Given that we are now at the third anniversary since the stock market bottom, it is worthwhile to revisit each of these items point by point.
Here is where we stand today exactly three years later since the market bottom on many of these points.
1. Excess debt and leverage - It has been several years since the outbreak of the financial crisis, and little progress has been made in the deleveraging process. Instead, we've seen a great deal of leverage transferred from the private sector to the public sector. And while the financial system managed to stabilize, lending activity by the banks remains tepid at best.
3. Monetary policy during the downturn - We are three years on now, and the Fed along with other global central banks have flooded financial markets with liquidity in an attempt to solve a solvency problem. Today's announcement that the European Central Bank's balance sheet has now ballooned to $4 trillion (gulp) is the latest data point highlighting the extent of these monetary stimulus efforts. Global central banks including the Fed are now facing increasing criticism that monetary policy has become far too excessive, is leading to major market distortions and may ultimately lead to vastly greater problems down the road. Already we have seen speculative bubbles develop across all major asset markets including stocks, bonds and selected commodities. One has to look no further than our gas pumps in the U.S. or recent geopolitical events around the world such as the Arab Spring to see the effects from sharply rising prices.
4. Fixed Currencies - The potential demise of the euro was a concern then, and it may soon become a reality today. Greece may be delivering some unsettling news to the markets later this week on this front if the PSI deal falls through. Stay tuned.

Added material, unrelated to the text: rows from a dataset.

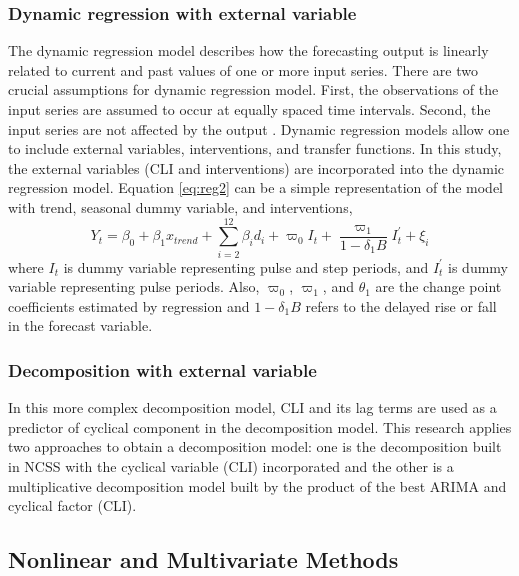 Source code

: \subsubsection{Dynamic regression with external variable}
The dynamic regression model describes how the forecasting output is linearly related to current and past values of one or more input series. There are two crucial assumptions for dynamic regression model. First, the observations of the input series are assumed to occur at equally spaced time intervals. Second, the input series are not affected by the output \citep{pankratz2012}. Dynamic regression models allow one to include external variables, interventions, and transfer functions. In this study, the external variables (CLI and interventions) are incorporated into the dynamic regression model. Equation \ref{eq:reg2} can be a simple representation of the model with trend, seasonal dummy variable, and interventions,
\begin{equation}
Y_t = \beta_0+\beta_1 x_{trend} + \sum_{i=2}^{12} {\beta_i d_i}+\varpi_0 I_t +\frac{\varpi_1}{1-\delta_1 B} I^{'}_t +\xi_i
\label{eq:reg2}
\end{equation}
where $I_t$ is dummy variable representing pulse and step periods, and $I^{'}_t$ is dummy variable representing pulse periods. Also, $\varpi_0$, $\varpi_1$, and $\theta_1$ are the change point coefficients estimated by regression and $1-\delta_1 B$ refers to the delayed rise or fall in the forecast variable.
  
\subsubsection{Decomposition with external variable}
In this more complex decomposition model, CLI and its lag terms are used as a predictor of cyclical component in the decomposition model. This research applies two approaches to obtain a decomposition model: one is the decomposition built in NCSS with the cyclical variable (CLI) incorporated and the other is a multiplicative decomposition model built by the product of the best ARIMA and cyclical factor (CLI). 
\subsection{Nonlinear and Multivariate Methods}
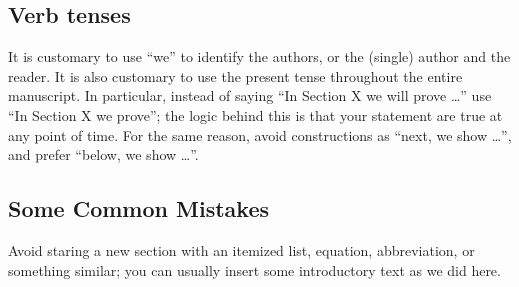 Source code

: \documentclass[letterpaper, 10 pt, conference]{ieeeconf}
\begin{document}
\subsection{Verb tenses}
It is customary to use ``we'' to identify the authors, or the (single) author and the reader. It is also customary to use the present tense throughout the entire manuscript. In particular, instead of saying ``In Section X we will prove \ldots'' use ``In Section X we prove''; the logic behind this is that your statement are true at any point of time. For the same reason, avoid constructions as ``next, we show \ldots'', and prefer ``below, we show \ldots''.

\subsection{Some Common Mistakes}\label{sec:mistakes}
Avoid staring a new section with an itemized list, equation, abbreviation, or something similar; you can usually insert some introductory text as we did here.
\end{document}
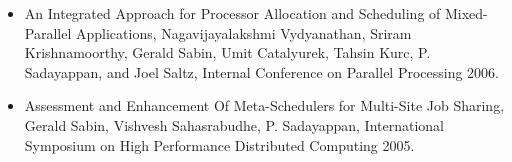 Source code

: \begin{itemize}
 	
 	
 	
 	
  	  \item An Integrated Approach for Processor Allocation and Scheduling
  	    of Mixed-Parallel Applications, Nagavijayalakshmi Vydyanathan,
  	    Sriram Krishnamoorthy, Gerald Sabin, Umit Catalyurek, Tahsin Kurc,
  	    P. Sadayappan, and Joel Saltz, Internal Conference on Parallel
  	    Processing 2006.
 	
 	
  	   \item Assessment and Enhancement Of Meta-Schedulers for Multi-Site
  	     Job Sharing, Gerald Sabin, Vishvesh Sahasrabudhe, P. Sadayappan,
  	     International Symposium on High Performance Distributed Computing
  	     2005.
 	
 	

\end{itemize}
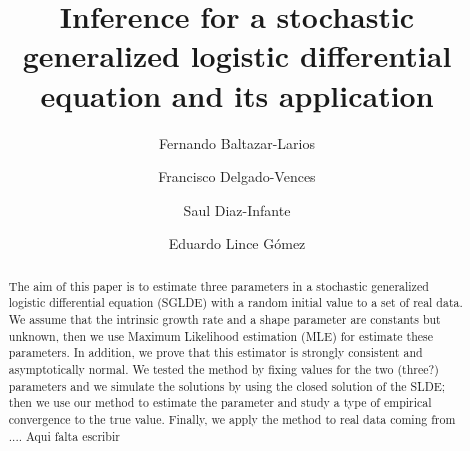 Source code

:\documentclass[12pt, reqno]{amsart}
\newcommand{\1}{{\bf 1}}
\newcommand{\2}{{\bf 2}}
\theoremstyle{definition}
\theoremstyle{remark}
\numberwithin{equation}{section}
\begin{document}
\title[Inference for a stochastic generalized logistic differential equation]{%
Inference for a stochastic generalized logistic differential equation and its 
application}

\author[F. Baltazar-Larios]{Fernando Baltazar-Larios} %
\address{  {\it F. Baltazar-Larios}.
		Facultad de ciencias - Universidad Nacional Aut\'onoma de M\'exico.  
		Ciudad Universitaria, Ciudad de M\'exico}
	

\author[F. Delgado-Vences]{Francisco Delgado-Vences} 
\address{{\it F. Delgado-Vences}. Conacyt  Research Fellow - Universidad Nacional Aut\'onoma de M\'exico. Instituto de Matem\'aticas, Oaxaca, M\'exico}

\author[S. Diaz-Infante]{Saul Diaz-Infante} 
\address{{\it S. Diaz-Infante}. Conahcyt Research Fellow - Universidad de Sonora - M\'exico}

\textit{}\author[E. Lince]{Eduardo Lince G\'omez} 
\address{  {\it E. Lince G\'omez}.
		Facultad de ciencias - Universidad Nacional Aut\'onoma de M\'exico.  
		Ciudad Universitaria, Ciudad de M\'exico}
	
%

\begin{abstract}
	The aim of this paper is to estimate three parameters in a stochastic 
	generalized logistic differential equation (SGLDE) with a random initial 
	value to a set of real data. We assume that the intrinsic growth rate and a 
	shape parameter are constants but unknown, then we use Maximum Likelihood 
	estimation (MLE) for estimate these parameters. In addition, we prove that 
	this estimator is strongly consistent 
	{\color{red} and asymptotically normal}. We tested the method by fixing  
	values for the two {\color{red} (three?)} parameters and we simulate the 
	solutions by using the closed solution of the SLDE; then we use our method to 
	estimate the parameter and study a type of empirical convergence to the true 
	value. 
	Finally, we apply the method to real data coming from .... {\color{red}  Aqui 
	falta escribir }
\end{abstract}
\end{document}

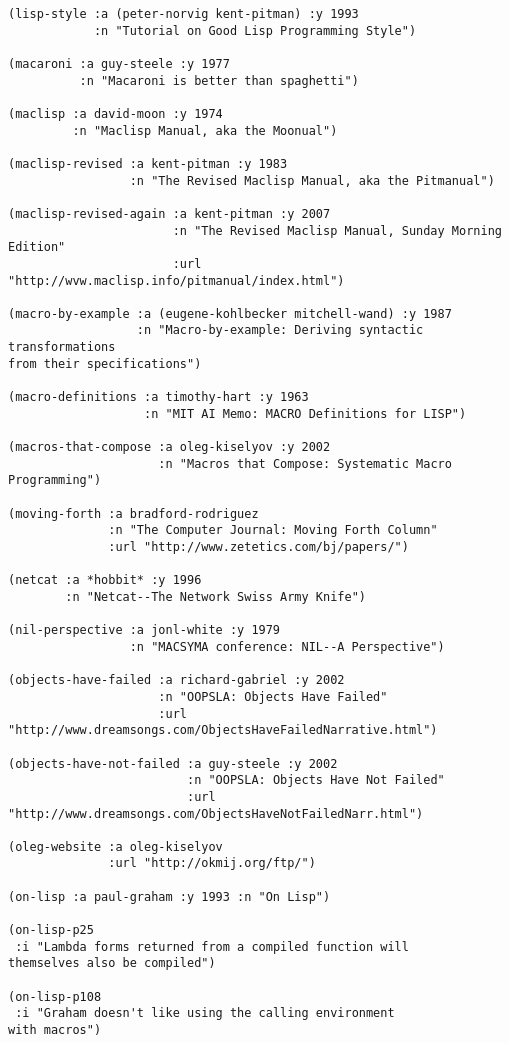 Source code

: \begin{verbatim}
(lisp-style :a (peter-norvig kent-pitman) :y 1993
            :n "Tutorial on Good Lisp Programming Style")

(macaroni :a guy-steele :y 1977
          :n "Macaroni is better than spaghetti")

(maclisp :a david-moon :y 1974
         :n "Maclisp Manual, aka the Moonual")

(maclisp-revised :a kent-pitman :y 1983
                 :n "The Revised Maclisp Manual, aka the Pitmanual")

(maclisp-revised-again :a kent-pitman :y 2007
                       :n "The Revised Maclisp Manual, Sunday Morning Edition"
                       :url "http://wvw.maclisp.info/pitmanual/index.html")

(macro-by-example :a (eugene-kohlbecker mitchell-wand) :y 1987
                  :n "Macro-by-example: Deriving syntactic transformations
from their specifications")

(macro-definitions :a timothy-hart :y 1963
                   :n "MIT AI Memo: MACRO Definitions for LISP")

(macros-that-compose :a oleg-kiselyov :y 2002
                     :n "Macros that Compose: Systematic Macro Programming")

(moving-forth :a bradford-rodriguez
              :n "The Computer Journal: Moving Forth Column"
              :url "http://www.zetetics.com/bj/papers/")

(netcat :a *hobbit* :y 1996
        :n "Netcat--The Network Swiss Army Knife")

(nil-perspective :a jonl-white :y 1979
                 :n "MACSYMA conference: NIL--A Perspective")

(objects-have-failed :a richard-gabriel :y 2002
                     :n "OOPSLA: Objects Have Failed"
                     :url
"http://www.dreamsongs.com/ObjectsHaveFailedNarrative.html")

(objects-have-not-failed :a guy-steele :y 2002
                         :n "OOPSLA: Objects Have Not Failed"
                         :url
"http://www.dreamsongs.com/ObjectsHaveNotFailedNarr.html")

(oleg-website :a oleg-kiselyov
              :url "http://okmij.org/ftp/")

(on-lisp :a paul-graham :y 1993 :n "On Lisp")

(on-lisp-p25
 :i "Lambda forms returned from a compiled function will
themselves also be compiled")

(on-lisp-p108
 :i "Graham doesn't like using the calling environment
with macros")


\end{verbatim}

5. Taxes - It was President Hoover and the U.S. Congress in 1932 three years after the 1929 market crash in 1932 that raised taxes in an attempt to balance the budget. This included raising taxes on those making over $1 million in annual income. Today it is President Obama and the U.S. Congress that are joined in an ongoing debate about the Buffett Rule, which would raise taxes on those making over $1 million in annual income. Of course, $1 million in annual income today captures a far greater number of individuals and small businesses than it did 80 years ago. Whether it is 1932 or 2012, raising taxes does not stimulate economic activity. Instead, it stunts growth. And given that the public sector is not typically the most efficient resource allocator, perhaps a fiscal policy focused instead on spending restraint and targeting expenditures toward those programs with higher economic growth multipliers might prove more beneficial in supporting a recovery.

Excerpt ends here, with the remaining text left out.